Now that we have created a list containing all of the names of the docx files in the directory, we will need to do the same for the other types of files in the directors, namely .pdf, and .csv files.

### **❗️ TRY IT OUT ❗️**
Follow the same steps we used previously and write code to create separate lists for `.pdf` and `.csv` files.

In [None]:
# Getting you started by creating an empty list to hold the names of the pdf files
pdf_files = []

# YOUR CODE HERE
for file in files:
  if file.endswith(".pdf"):
    pdf_files.append(file)

# Getting you started by creating an empty list to hold the names of the csv files
csv_files = []

# YOUR CODE HERE
for file in files:
  if file.endswith(".csv"):
    csv_files.append(file)



### Step 5: Run the code cell below to print the results.

In [None]:
print(docx_files, "\n", pdf_files, "\n", csv_files)

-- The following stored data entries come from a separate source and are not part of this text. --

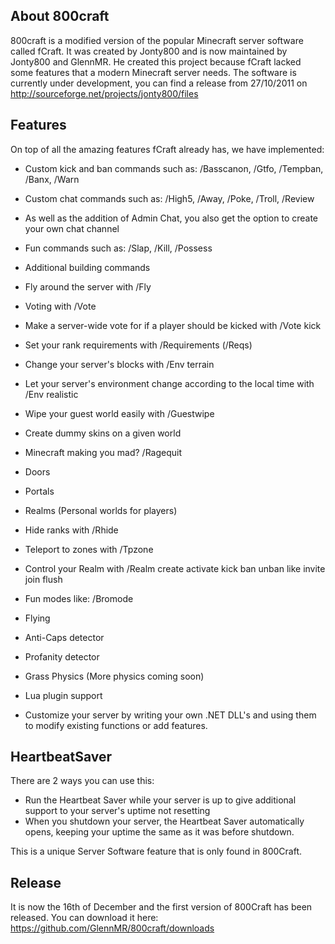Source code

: ## About 800craft
800craft is a modified version of the popular Minecraft server software called fCraft. It was created by Jonty800 and is now maintained by Jonty800 and GlennMR. He created this project because fCraft lacked some features that a modern Minecraft server needs.
The software is currently under development, you can find a release from 27/10/2011 on http://sourceforge.net/projects/jonty800/files
## Features

On top of all the amazing features fCraft already has, we have implemented:

* Custom kick and ban commands such as: /Basscanon, /Gtfo, /Tempban, /Banx, /Warn
* Custom chat commands such as: /High5, /Away, /Poke, /Troll, /Review
* As well as the addition of Admin Chat, you also get the option to create your own chat channel
* Fun commands such as: /Slap, /Kill, /Possess
* Additional building commands
* Fly around the server with /Fly
* Voting with /Vote
* Make a server-wide vote for if a player should be kicked with /Vote kick
* Set your rank requirements with /Requirements (/Reqs)
* Change your server's blocks with /Env terrain
* Let your server's environment change according to the local time with /Env realistic
* Wipe your guest world easily with /Guestwipe
* Create dummy skins on a given world
* Minecraft making you mad? /Ragequit
* Doors
* Portals
* Realms (Personal worlds for players)
* Hide ranks with /Rhide
* Teleport to zones with /Tpzone
* Control your Realm with /Realm create activate kick ban unban like invite join flush
* Fun modes like: /Bromode
* Flying
* Anti-Caps detector
* Profanity detector
* Grass Physics (More physics coming soon)

* Lua plugin support
* Customize your server by writing your own .NET DLL's and using them to modify existing functions or add features.

## HeartbeatSaver

There are 2 ways you can use this:

* Run the Heartbeat Saver while your server is up to give additional support to your server's uptime not resetting
* When you shutdown your server, the Heartbeat Saver automatically opens, keeping your uptime the same as it was before shutdown.

This is a unique Server Software feature that is only found in 800Craft.

## Release
It is now the 16th of December and the first version of 800Craft has been released. You can download it here: https://github.com/GlennMR/800craft/downloads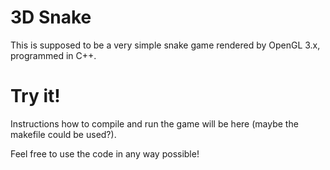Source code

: 3D Snake
==========
This is supposed to be a very simple snake game rendered by OpenGL 3.x, programmed in C++.

Try it!
========
Instructions how to compile and run the game will be here (maybe the makefile could be used?).

Feel free to use the code in any way possible!
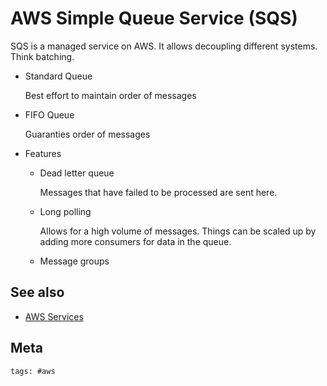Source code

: # AWS Simple Queue Service (SQS)

SQS is a managed service on AWS. It allows decoupling different systems. Think
batching.

- Standard Queue

  Best effort to maintain order of messages

- FIFO Queue

  Guaranties order of messages

- Features

  - Dead letter queue

    Messages that have failed to be processed are sent here.

  - Long polling

    Allows for a high volume of messages. Things can be scaled up by adding more
    consumers for data in the queue.

  - Message groups

## See also

- [AWS Services](../391)

## Meta

    tags: #aws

['report_128.docx', 'report_116.docx', 'report_97.docx', 'report_7.docx', 'report_49.docx', 'report_93.docx', 'report_99.docx', 'report_65.docx', 'report_69.docx', 'report_94.docx', 'report_66.docx', 'report_17.docx', 'report_107.docx', 'report_92.docx', 'report_46.docx', 'report_63.docx', 'report_9.docx', 'report_108.docx', 'report_18.docx', 'report_41.docx', 'report_119.docx', 'report_53.docx', 'report_6.docx', 'report_14.docx', 'report_109.docx', 'report_105.docx', 'report_47.docx', 'report_130.docx', 'report_122.docx', 'report_36.docx', 'report_91.docx', 'report_129.docx', 'report_12.docx', 'report_77.docx', 'report_72.docx', 'report_22.docx', 'report_75.docx', 'report_81.docx', 'report_133.docx', 'report_67.docx', 'report_90.docx', 'report_95.docx', 'report_96.docx', 'report_98.docx', 'report_20.docx', 'report_57.docx', 'report_2.docx', 'report_85.docx', 'report_58.docx', 'report_127.docx', 'report_37.docx', 'report_27.docx', 'report_13.docx', 'report_89.docx', 'report_78.docx', '

---
## Part III:  Patterns Recognition (Computational Thinking)
What was the block of code that you used more than once in the previous step?

Notice the recurring steps:
- Iterate over a list of files.
- Check if each file has a specific extension.
- Add the files with specific extension to a list.

If you have 10 different file extensions to count, how many times do you need to repeat that block of code?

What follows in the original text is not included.